Marianne Faithfull stierf in januari op 78-jarige leeftijd, David Johansen in februari op 75. Hun paden kruisten zelden, maar beide zangers hadden een talent voor zelfverherking waardoor ze tientallen jaren konden overleven in een bedrijf dat werd gevoed door korte aandachtsspanne, en ze hebben een invloed uitgeoefend die onevenredig was aan hun verkoop.
Slechts drie van Faithfull’s 22 studioalbums gemaakt Aanplakbord’s Top 100. Johansen – of hetzij als een New York -pop, een solo -rocker, een blueszangeres van de Harry Smiths, of zijn pompadeuze alter ego Buster Poindexter – heeft die kaart ooit eens geslagen.

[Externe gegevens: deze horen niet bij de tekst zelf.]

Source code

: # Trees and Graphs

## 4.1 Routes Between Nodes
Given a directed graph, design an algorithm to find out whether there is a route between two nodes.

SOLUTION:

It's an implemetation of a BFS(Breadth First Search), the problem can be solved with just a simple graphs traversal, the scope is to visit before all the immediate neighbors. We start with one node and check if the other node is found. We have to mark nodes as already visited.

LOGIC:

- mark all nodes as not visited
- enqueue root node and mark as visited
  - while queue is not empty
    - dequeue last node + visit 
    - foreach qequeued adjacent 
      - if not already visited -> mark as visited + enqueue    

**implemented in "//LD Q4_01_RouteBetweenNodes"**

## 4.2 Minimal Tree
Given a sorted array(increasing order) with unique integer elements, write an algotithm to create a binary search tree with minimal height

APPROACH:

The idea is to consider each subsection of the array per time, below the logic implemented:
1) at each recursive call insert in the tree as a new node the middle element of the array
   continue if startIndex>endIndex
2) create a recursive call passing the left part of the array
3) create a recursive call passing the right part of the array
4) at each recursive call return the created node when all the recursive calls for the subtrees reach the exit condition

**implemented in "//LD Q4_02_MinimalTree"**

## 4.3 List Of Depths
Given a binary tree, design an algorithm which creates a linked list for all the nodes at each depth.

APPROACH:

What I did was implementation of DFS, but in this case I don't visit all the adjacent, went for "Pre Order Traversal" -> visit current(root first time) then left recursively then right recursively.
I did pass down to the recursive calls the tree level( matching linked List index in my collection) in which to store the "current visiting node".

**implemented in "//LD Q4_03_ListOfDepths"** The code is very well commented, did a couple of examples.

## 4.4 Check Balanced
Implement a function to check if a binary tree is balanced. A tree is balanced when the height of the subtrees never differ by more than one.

Ze doen het niet veel beter singles.
Faithfull scoorde vier top 40 hits, maar ze ging 0 voor 21 na 1965. Johansen maakte graag grapjes dat hij twee keer een one-hit verwondering was geweest, maar zijn cover uit 1987 (als Buster Poindexter) van de SoCA-klassiek “Hot Hot Hot” stak op 45 terwijl zijn Live Animals Medley uit 1982 (een mindere mainstream rockhit) zelfs lager stak.
Niettemin werden de twee iconen, trouw vanwege haar uiteindelijke triomf over promiscuïteit, heroïne, alcohol en cocaïne, Johansen vanwege zijn vermogen om vorm te geven en zijn vermogen om de implosie van het midden van de jaren zeventig van de New York-poppen te overleven, dan 30 jaar later, 30 jaar later, fan the smebers in een redelijke facsimile daarvan.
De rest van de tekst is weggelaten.